Kelompok kedua terdiri dari orang tua, kakek nenek dan setrusnya ke atas.
Kelompok ketiga terdiri dari saudara-saudara, paman, bibi, terus kesamping.
Kelompok pertama
menjadi ahli waris utama. Kelompok kedua menjadi ahli waris, kalau kelompok
pertama tidak ada. Kelompok ketiga menjadi ahli waris, kalau kelompok pertama
dsn kedua tidak ada. Apabila salah seorang ahli waris meninggal lebih dahulu,
maka kedudukannya digantikan keturunannya. Hukum kewarisan Romawi terdiri hukum
kewarisan testamenter dan intestamenter, Sementara itu hukum kewarisan Yunani,
pertama-tama menentukan yang berhak menjadi ahli waris ialah anak laki-laki
tertua, tetapi kemudian ketentuan ini diperbaharui oleh ahli hukum Solon
menjadi ahli waris terdiri anak laki-laki saja, tertua dan selainnya[3].
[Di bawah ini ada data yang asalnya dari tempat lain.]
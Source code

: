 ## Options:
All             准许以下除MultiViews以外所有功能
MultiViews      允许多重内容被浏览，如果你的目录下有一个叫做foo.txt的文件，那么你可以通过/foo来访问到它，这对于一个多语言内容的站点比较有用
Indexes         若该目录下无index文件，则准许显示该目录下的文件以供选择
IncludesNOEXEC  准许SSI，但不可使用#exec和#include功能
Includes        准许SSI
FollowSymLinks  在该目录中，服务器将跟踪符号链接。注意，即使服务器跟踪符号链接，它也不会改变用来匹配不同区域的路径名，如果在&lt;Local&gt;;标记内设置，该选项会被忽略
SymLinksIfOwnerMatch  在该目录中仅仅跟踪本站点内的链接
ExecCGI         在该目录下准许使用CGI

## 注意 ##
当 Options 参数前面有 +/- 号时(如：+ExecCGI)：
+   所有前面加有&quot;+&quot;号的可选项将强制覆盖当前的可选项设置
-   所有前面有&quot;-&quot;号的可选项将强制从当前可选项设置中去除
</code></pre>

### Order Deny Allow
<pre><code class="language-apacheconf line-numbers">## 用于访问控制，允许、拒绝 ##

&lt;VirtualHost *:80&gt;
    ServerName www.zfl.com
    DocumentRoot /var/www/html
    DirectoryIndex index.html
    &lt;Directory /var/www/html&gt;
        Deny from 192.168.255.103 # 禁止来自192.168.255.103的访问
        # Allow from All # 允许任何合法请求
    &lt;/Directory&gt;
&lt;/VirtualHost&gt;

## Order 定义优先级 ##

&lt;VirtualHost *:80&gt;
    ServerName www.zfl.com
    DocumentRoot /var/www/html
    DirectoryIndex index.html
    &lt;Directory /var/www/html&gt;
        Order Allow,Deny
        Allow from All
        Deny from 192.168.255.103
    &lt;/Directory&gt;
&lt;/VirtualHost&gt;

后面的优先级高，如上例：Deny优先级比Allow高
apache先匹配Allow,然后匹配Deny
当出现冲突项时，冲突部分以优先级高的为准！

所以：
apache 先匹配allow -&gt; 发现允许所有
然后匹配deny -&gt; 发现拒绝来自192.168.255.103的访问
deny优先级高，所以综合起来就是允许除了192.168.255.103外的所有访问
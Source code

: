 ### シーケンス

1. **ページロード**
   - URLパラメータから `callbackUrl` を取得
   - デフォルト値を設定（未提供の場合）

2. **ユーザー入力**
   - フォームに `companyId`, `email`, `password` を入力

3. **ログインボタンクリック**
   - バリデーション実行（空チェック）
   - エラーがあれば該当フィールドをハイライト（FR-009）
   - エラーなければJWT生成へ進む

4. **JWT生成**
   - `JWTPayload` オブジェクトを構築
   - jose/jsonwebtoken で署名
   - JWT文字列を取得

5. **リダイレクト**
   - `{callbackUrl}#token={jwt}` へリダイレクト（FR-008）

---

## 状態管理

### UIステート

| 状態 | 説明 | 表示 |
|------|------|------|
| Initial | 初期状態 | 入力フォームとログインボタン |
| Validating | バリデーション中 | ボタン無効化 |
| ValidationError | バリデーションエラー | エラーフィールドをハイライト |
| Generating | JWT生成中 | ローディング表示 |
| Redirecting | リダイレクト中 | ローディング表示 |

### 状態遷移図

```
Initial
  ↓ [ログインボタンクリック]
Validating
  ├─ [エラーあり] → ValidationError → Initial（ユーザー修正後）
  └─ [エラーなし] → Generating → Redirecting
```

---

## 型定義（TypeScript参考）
Sementara itu sebagian penduduk kota Mekkah, mulai terpengaruh hukum kewarisan
Romawi tersebut, yaitu menjadikan anak perempuan sebagai ahli waris[4].
Syari‟at Islam merubah hukum kewarisan adat Arab
tersebut secara bertahap sebagai berikut :
1. Membiarkan
hukum kewarisan adat Arab tetap berlaku bagi orang-orang Islam yang telah
memeluk Islam.
2. Menetapkan
kewarisan berdasarkan hijrah.
3. Menghapus
kewarisan berdasarkan pengangkatan anak, tetapi membiarkan tetap berlakunya
kewarisan baerdasarkan perjanjian.
4.
Memerintahkan mereka agar berwasiat untuk menentukan bagian kedua orang tua dan
sanak keluarga mereka, dari harta peninggalan mereka. (Al-Baqarah : 180 – 182)
5. Menghapus
kewarisan berdasarkan pengangkatan anak (Al-Ahzab : 5)
6. Menghapus
kewarisan berdasar hijrah dan perjanjian dan menetapkan kewarisan berdasarkan
hubungan darah).
7. Menetapkan
bahwa kewarisan berdasarkan hubungan kekerabatan, baik menurut garis laki-laki
maupun perempuan.
8. Menetapkan
bahwa kewarisan dilakukan berdasarkan ketentuan-ketentuan Allah dan berdasarkan
kehendak pewaris dalam wasiatnya.[5]
Bahan dasar hukum kewarisan Islam ialah
antara lain :
1.
Kewarisan berdasarkan wasiat : Surah
Baqarah 180-182, Surah Al-Baqarah 240, Surah An-Nisa‟ : 11- 12, dan surah Al-Maidah : 106.
2.
Kewarisan berdasarkan nash : An-Nisa‟ ayat 7, 11, 12, 33, dan 176.6
Ada dua paradigma yang
dapat menjadi dasar untuk mengolah ayat-ayat kewarisan tersebut di atas.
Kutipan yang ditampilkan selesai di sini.